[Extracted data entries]
::::::::

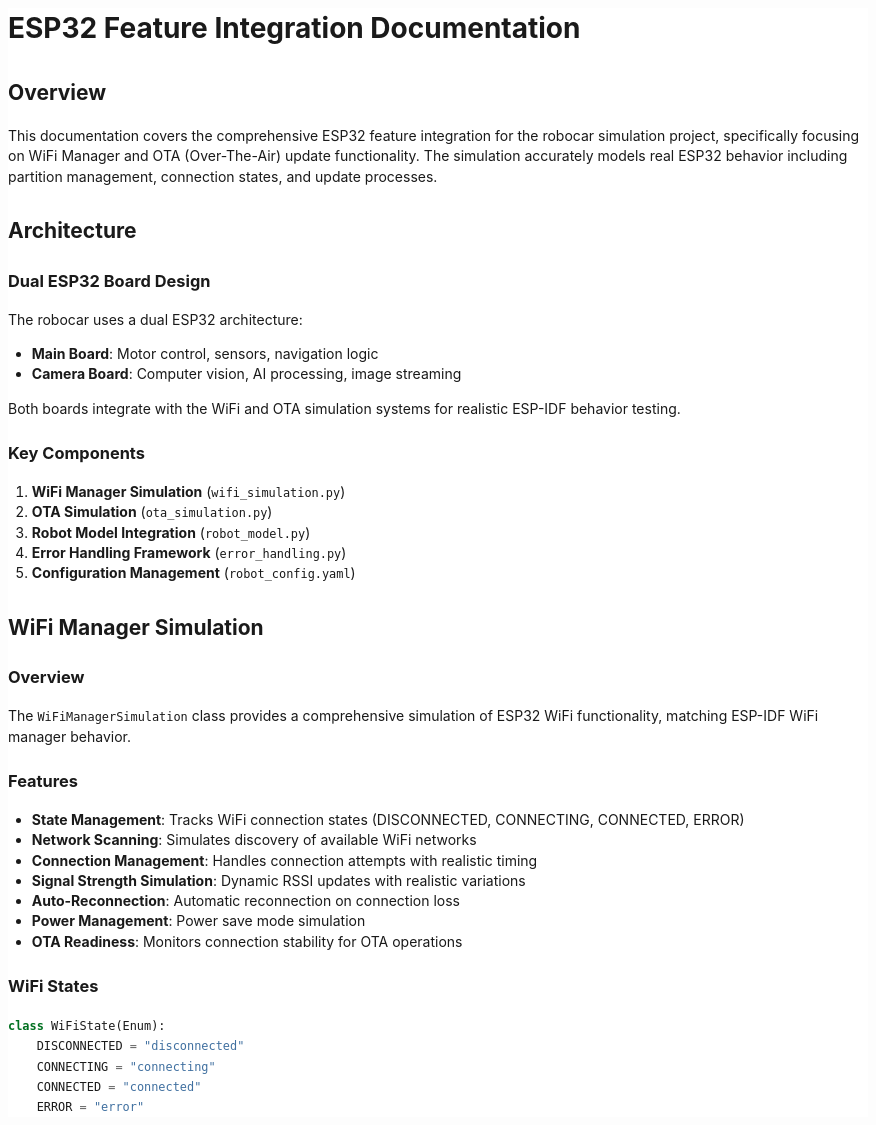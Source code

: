 # ESP32 Feature Integration Documentation

## Overview

This documentation covers the comprehensive ESP32 feature integration for the robocar simulation project, specifically focusing on WiFi Manager and OTA (Over-The-Air) update functionality. The simulation accurately models real ESP32 behavior including partition management, connection states, and update processes.

## Architecture

### Dual ESP32 Board Design

The robocar uses a dual ESP32 architecture:
- **Main Board**: Motor control, sensors, navigation logic
- **Camera Board**: Computer vision, AI processing, image streaming

Both boards integrate with the WiFi and OTA simulation systems for realistic ESP-IDF behavior testing.

### Key Components

1. **WiFi Manager Simulation** (`wifi_simulation.py`)
2. **OTA Simulation** (`ota_simulation.py`)
3. **Robot Model Integration** (`robot_model.py`)
4. **Error Handling Framework** (`error_handling.py`)
5. **Configuration Management** (`robot_config.yaml`)

## WiFi Manager Simulation

### Overview

The `WiFiManagerSimulation` class provides a comprehensive simulation of ESP32 WiFi functionality, matching ESP-IDF WiFi manager behavior.

### Features

- **State Management**: Tracks WiFi connection states (DISCONNECTED, CONNECTING, CONNECTED, ERROR)
- **Network Scanning**: Simulates discovery of available WiFi networks
- **Connection Management**: Handles connection attempts with realistic timing
- **Signal Strength Simulation**: Dynamic RSSI updates with realistic variations
- **Auto-Reconnection**: Automatic reconnection on connection loss
- **Power Management**: Power save mode simulation
- **OTA Readiness**: Monitors connection stability for OTA operations

### WiFi States

```python
class WiFiState(Enum):
    DISCONNECTED = "disconnected"
    CONNECTING = "connecting"
    CONNECTED = "connected"
    ERROR = "error"
```
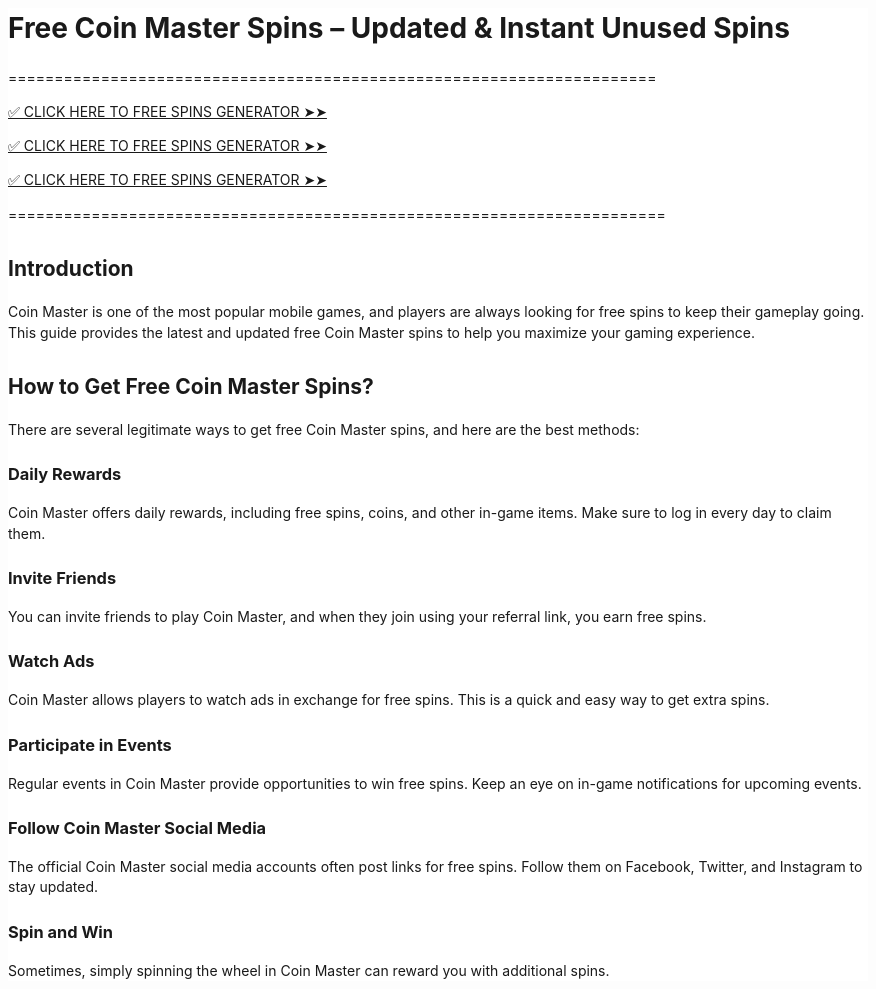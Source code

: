# Free Coin Master Spins – Updated & Instant Unused Spins


======================================================================

[✅ CLICK HERE TO FREE SPINS GENERATOR ➤➤  ](https://www.chcare24.com/allgiftcard/)

[✅ CLICK HERE TO FREE SPINS GENERATOR ➤➤  ](https://www.chcare24.com/allgiftcard/)

[✅ CLICK HERE TO FREE SPINS GENERATOR ➤➤  ](https://www.chcare24.com/allgiftcard/)

=======================================================================



## Introduction

Coin Master is one of the most popular mobile games, and players are always looking for free spins to keep their gameplay going. This guide provides the latest and updated free Coin Master spins to help you maximize your gaming experience.

## How to Get Free Coin Master Spins?

There are several legitimate ways to get free Coin Master spins, and here are the best methods:

### Daily Rewards

Coin Master offers daily rewards, including free spins, coins, and other in-game items. Make sure to log in every day to claim them.

### Invite Friends

You can invite friends to play Coin Master, and when they join using your referral link, you earn free spins.

### Watch Ads

Coin Master allows players to watch ads in exchange for free spins. This is a quick and easy way to get extra spins.

### Participate in Events

Regular events in Coin Master provide opportunities to win free spins. Keep an eye on in-game notifications for upcoming events.

### Follow Coin Master Social Media

The official Coin Master social media accounts often post links for free spins. Follow them on Facebook, Twitter, and Instagram to stay updated.

### Spin and Win

Sometimes, simply spinning the wheel in Coin Master can reward you with additional spins.
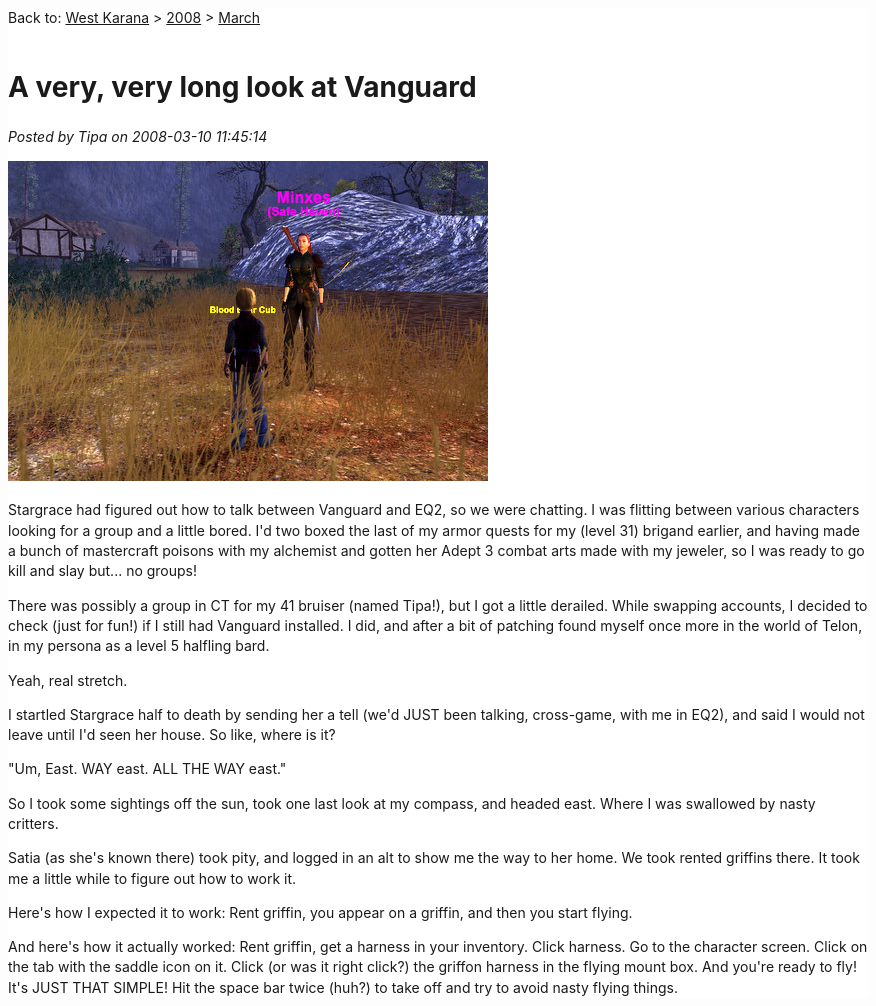 Back to: [West Karana](/posts/westkarana.md) > [2008](/posts/2008/westkarana.md) > [March](./westkarana.md)
# A very, very long look at Vanguard

*Posted by Tipa on 2008-03-10 11:45:14*

![vgclient-2008-03-08-19-45-00-18.jpg](../../../uploads/2008/03/vgclient-2008-03-08-19-45-00-18.jpg)

Stargrace had figured out how to talk between Vanguard and EQ2, so we were chatting. I was flitting between various characters looking for a group and a little bored. I'd two boxed the last of my armor quests for my (level 31) brigand earlier, and having made a bunch of mastercraft poisons with my alchemist and gotten her Adept 3 combat arts made with my jeweler, so I was ready to go kill and slay but... no groups!

There was possibly a group in CT for my 41 bruiser (named Tipa!), but I got a little derailed. While swapping accounts, I decided to check (just for fun!) if I still had Vanguard installed. I did, and after a bit of patching found myself once more in the world of Telon, in my persona as a level 5 halfling bard.

Yeah, real stretch.

I startled Stargrace half to death by sending her a tell (we'd JUST been talking, cross-game, with me in EQ2), and said I would not leave until I'd seen her house. So like, where is it?

"Um, East. WAY east. ALL THE WAY east."

So I took some sightings off the sun, took one last look at my compass, and headed east. Where I was swallowed by nasty critters.

Satia (as she's known there) took pity, and logged in an alt to show me the way to her home.
We took rented griffins there. It took me a little while to figure out how to work it.

Here's how I expected it to work: Rent griffin, you appear on a griffin, and then you start flying.

And here's how it actually worked: Rent griffin, get a harness in your inventory. Click harness. Go to the character screen. Click on the tab with the saddle icon on it. Click (or was it right click?) the griffon harness in the flying mount box. And you're ready to fly! It's JUST THAT SIMPLE! Hit the space bar twice (huh?) to take off and try to avoid nasty flying things.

::::::::

WHAT YOU WILL DO
All that should be returned is the run of lines from the start of the entries above to the line bearing "Both boards integrate", each exact, with pictures omitted.

ANSWER
Source code

: # ESP32 Feature Integration Documentation

## Overview

This documentation covers the comprehensive ESP32 feature integration for the robocar simulation project, specifically focusing on WiFi Manager and OTA (Over-The-Air) update functionality. The simulation accurately models real ESP32 behavior including partition management, connection states, and update processes.

## Architecture

### Dual ESP32 Board Design

The robocar uses a dual ESP32 architecture:
- **Main Board**: Motor control, sensors, navigation logic
- **Camera Board**: Computer vision, AI processing, image streaming

Both boards integrate with the WiFi and OTA simulation systems for realistic ESP-IDF behavior testing.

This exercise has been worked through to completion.